いやな奴らだ。空港職員なら日本で言う公務員じゃないか。品位やプライドのかけらもないじゃないか。
前回インドに来た時に僕はインドでは何が起こるか分からないということを強く感じた。せっかくスケジュール通りに、ここまでやってきたのに、チケット通りの飛行機に乗れないで、バンコクから関西空港までのチケットまでパーにするのは、我慢のならないことであった。

仕方がない。今夜はロビーで徹夜しよう。僕は一時間おきに目がさめたがうつらうつらして夜明かしをした。物も盗まれなかったし、悪い奴に脅かされもしなかった。
それにしてもだ。日本ではまずこう言う手のだましはしない。同国人だからということもあろうが,戦後の混乱期を除いてこのような公務員はいないと思う。

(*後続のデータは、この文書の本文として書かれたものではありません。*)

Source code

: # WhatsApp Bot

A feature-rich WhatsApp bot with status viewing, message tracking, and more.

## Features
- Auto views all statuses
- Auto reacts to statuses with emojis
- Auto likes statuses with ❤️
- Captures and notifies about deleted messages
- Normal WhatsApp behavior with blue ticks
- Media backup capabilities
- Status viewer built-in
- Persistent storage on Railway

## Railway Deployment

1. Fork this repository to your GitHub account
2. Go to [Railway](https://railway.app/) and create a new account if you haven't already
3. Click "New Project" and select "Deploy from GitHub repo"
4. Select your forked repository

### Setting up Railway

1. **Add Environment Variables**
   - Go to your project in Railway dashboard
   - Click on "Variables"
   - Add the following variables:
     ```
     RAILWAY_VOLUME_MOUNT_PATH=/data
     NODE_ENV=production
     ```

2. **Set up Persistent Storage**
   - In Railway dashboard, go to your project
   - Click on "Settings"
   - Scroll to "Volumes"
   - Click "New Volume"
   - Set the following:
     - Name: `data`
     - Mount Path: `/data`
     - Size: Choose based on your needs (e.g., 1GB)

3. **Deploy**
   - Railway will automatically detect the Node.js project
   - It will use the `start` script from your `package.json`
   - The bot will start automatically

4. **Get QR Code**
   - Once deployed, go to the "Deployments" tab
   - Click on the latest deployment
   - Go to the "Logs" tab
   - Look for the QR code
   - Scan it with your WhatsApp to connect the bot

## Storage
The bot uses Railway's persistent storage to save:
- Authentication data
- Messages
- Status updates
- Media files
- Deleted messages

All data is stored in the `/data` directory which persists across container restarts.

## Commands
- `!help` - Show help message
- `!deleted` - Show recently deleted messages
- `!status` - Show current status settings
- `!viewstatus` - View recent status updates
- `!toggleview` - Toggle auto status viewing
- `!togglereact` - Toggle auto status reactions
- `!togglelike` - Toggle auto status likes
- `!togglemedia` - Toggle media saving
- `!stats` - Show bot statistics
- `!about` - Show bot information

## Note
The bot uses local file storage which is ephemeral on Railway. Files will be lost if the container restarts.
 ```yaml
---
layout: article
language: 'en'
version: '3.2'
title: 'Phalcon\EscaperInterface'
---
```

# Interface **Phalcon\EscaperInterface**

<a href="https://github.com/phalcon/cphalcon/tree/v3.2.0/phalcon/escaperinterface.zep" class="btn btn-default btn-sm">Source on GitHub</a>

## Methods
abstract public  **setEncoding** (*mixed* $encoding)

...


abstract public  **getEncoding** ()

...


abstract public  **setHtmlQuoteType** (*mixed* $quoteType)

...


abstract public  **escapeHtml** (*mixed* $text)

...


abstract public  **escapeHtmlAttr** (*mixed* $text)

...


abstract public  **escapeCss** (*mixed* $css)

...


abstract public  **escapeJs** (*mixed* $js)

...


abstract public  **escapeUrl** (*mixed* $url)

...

貧しい国民性なのか,それとも価値観や風習が違い生活の仕方がまるで違うからこんなことになるのだろうか。東南アジアを一人旅してもインドのような思いをしたところはどこにもない。たとえば貧しさだけを問題にするならば、ネパールの方がはるかに貧しいと思うが、カトマンズではこんな思いをしたことがない。貧しいからやることなすことみな貧しいというのは当たらない。

やはり国民性か。だとすれば、例え釈迦のような大聖人が出なくても、礼節をわきまえた日本のほうが、はるかに優れている。僕は自画自賛した。とはいえ僕は本当のインドを知らない。どこか地方の村に行きそこで村人と交流をしたときにはホントのインド人を知ることになるだろう。

象に触った盲目の人が象とは丸い柱のようなものだと言ったのは全体像を言い当ててはいないものの、彼が触った範囲でまるい柱というのは当たっている。と同様に私が接触したインド人、たとえばリキシャワーラー、鉄道マン、旅行代理店、レストランのインド人を信用しないでうさんくさい輩と見るのも当たっていると思う。